Knowledge of and compliance with universal isolation precautions are important issues and were found to be low in many previous studies. However, there were no Jordanian studies that have examined the effect of an infection control teaching course on nursing students' knowledge of and compliance with universal precautions.
This study aimed to assess knowledge and compliance levels, assess the relationships between knowledge and compliance, and examine the effect of infection control teaching courses on knowledge of and compliance with universal precautions among university nursing students.
A quasi-experimental pretest/posttest design using a convenient sample of 130 third-year nursing students was applied. The experimental group (n = 60) were third-year nursing students who registered for infection control clinical course for 3 months. On the other side, the control group (n = 70) were students at the same academic level but did not register for the course and never attended the course.
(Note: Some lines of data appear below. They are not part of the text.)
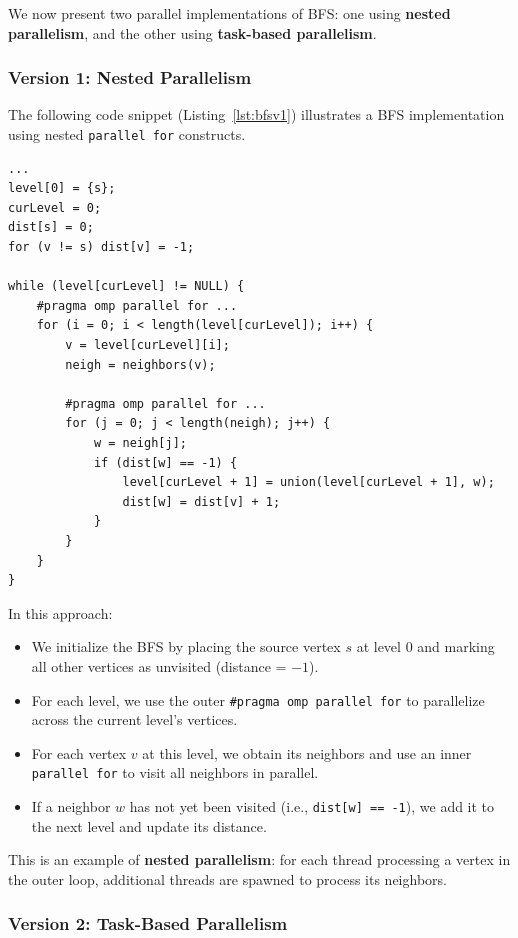\documentclass[12pt]{book}
\begin{document}
We now present two parallel implementations of BFS: one using \textbf{nested parallelism}, and the other using \textbf{task-based parallelism}.

\subsubsection{Version 1: Nested Parallelism}

The following code snippet (Listing~\ref{lst:bfsv1}) illustrates a BFS implementation using nested \texttt{parallel for} constructs.

\begin{lstlisting}[style=cppstyle, caption={Parallel BFS using nested parallelism}, captionpos=b, label={lst:bfsv1}]
...
level[0] = {s};
curLevel = 0;
dist[s] = 0;
for (v != s) dist[v] = -1;

while (level[curLevel] != NULL) {
    #pragma omp parallel for ...
    for (i = 0; i < length(level[curLevel]); i++) {
        v = level[curLevel][i];
        neigh = neighbors(v);

        #pragma omp parallel for ...
        for (j = 0; j < length(neigh); j++) {
            w = neigh[j];
            if (dist[w] == -1) {
                level[curLevel + 1] = union(level[curLevel + 1], w);
                dist[w] = dist[v] + 1;
            }
        }
    }
}
\end{lstlisting}

In this approach:
\begin{itemize}
    \item We initialize the BFS by placing the source vertex $s$ at level $0$ and marking all other vertices as unvisited (distance = $-1$).
    \item For each level, we use the outer \texttt{\#pragma omp parallel for} to parallelize across the current level's vertices.
    \item For each vertex $v$ at this level, we obtain its neighbors and use an inner \texttt{parallel for} to visit all neighbors in parallel.
    \item If a neighbor $w$ has not yet been visited (i.e., \texttt{dist[w] == -1}), we add it to the next level and update its distance.
\end{itemize}

This is an example of \textbf{nested parallelism}: for each thread processing a vertex in the outer loop, additional threads are spawned to process its neighbors.

\subsubsection{Version 2: Task-Based Parallelism}
\end{document}
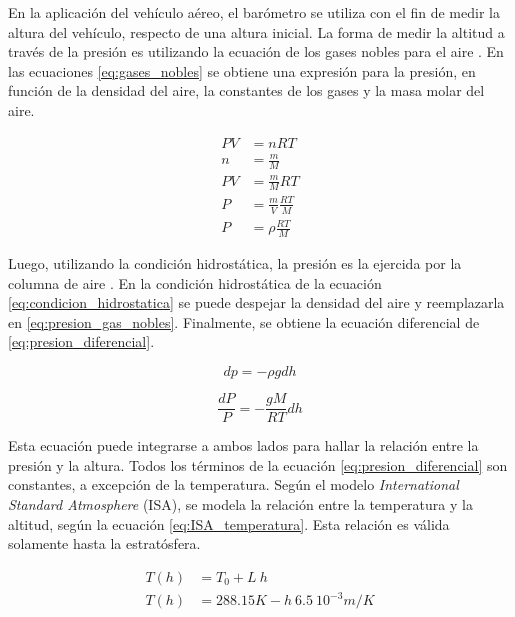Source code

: En la aplicación del vehículo aéreo, el barómetro se utiliza con el fin de medir la altura del vehículo, respecto de una altura inicial. La forma de medir la altitud a través de la presión es utilizando la ecuación de los gases nobles para el aire \cite{cavcar2000international}. En las ecuaciones \eqref{eq:gases_nobles} se obtiene una expresión para la presión, en función de la densidad del aire, la constantes de los gases y la masa molar del aire.

\begin{subequations}
    \begin{align}
        P V &= n R T\\
        n &= \frac{m}{M}\\
        P V &= \frac{m}{M} R T\\
        P &= \frac{m}{V} \frac{R T}{M}\\
        P &= \rho \frac{R T}{M} \label{eq:presion_gas_nobles}
    \end{align}
    \label{eq:gases_nobles}
\end{subequations}

Luego, utilizando la condición hidrostática, la presión es la ejercida por la columna de aire \cite{cavcar2000international}. En la condición hidrostática de la ecuación \ref{eq:condicion_hidrostatica} se puede despejar la densidad del aire y reemplazarla en \eqref{eq:presion_gas_nobles}. Finalmente, se obtiene la ecuación diferencial de \eqref{eq:presion_diferencial}.

\begin{equation}
    dp = -\rho g dh
    \label{eq:condicion_hidrostatica}
\end{equation}

\begin{equation}
    \frac{dP}{P} = - \frac{g M}{R T} dh
    \label{eq:presion_diferencial}
\end{equation}

Esta ecuación puede integrarse a ambos lados para hallar la relación entre la presión y la altura. Todos los términos de la ecuación \eqref{eq:presion_diferencial} son constantes, a excepción de la temperatura. Según el modelo \textit{International Standard Atmosphere} (ISA), se modela la relación entre la temperatura y la altitud, según la ecuación \eqref{eq:ISA_temperatura}. Esta relación es válida solamente hasta la estratósfera.

\begin{subequations}
    \begin{align}
        T(h) &= T_0 + L \ h\\
        T(h) &= 288.15 K - h \ 6.5 \ 10^{-3} m/K
    \end{align}
    \label{eq:ISA_temperatura}
\end{subequations}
The mean knowledge of and compliance with universal precaution were quite low, with a mean (SD) of 7.82 (1.98) and 49.36 (11.13) respectively. There was a statistically significant weak positive correlation between knowledge of and compliance with standard precaution (r = 0.28, P = .003). An independent t test indicated a significant effect of the infection control clinical course (t119 = −5.36, P = .01) on knowledge mean score (mean [SD], 15.51 [1.41]) and compliance with universal precaution mean score (mean [SD], 89.00 [10.17]; t119 = 6.26, P = .02) compared to the control group. Paired t test revealed that knowledge and compliance were significantly higher in the posttest than in the pretest in the experimental group compared with the control group.
Knowledge of and compliance with universal precautions were relatively low among nursing students. The application of an infection control teaching course helps improve both knowledge of and compliance with universal precautions among university nursing students.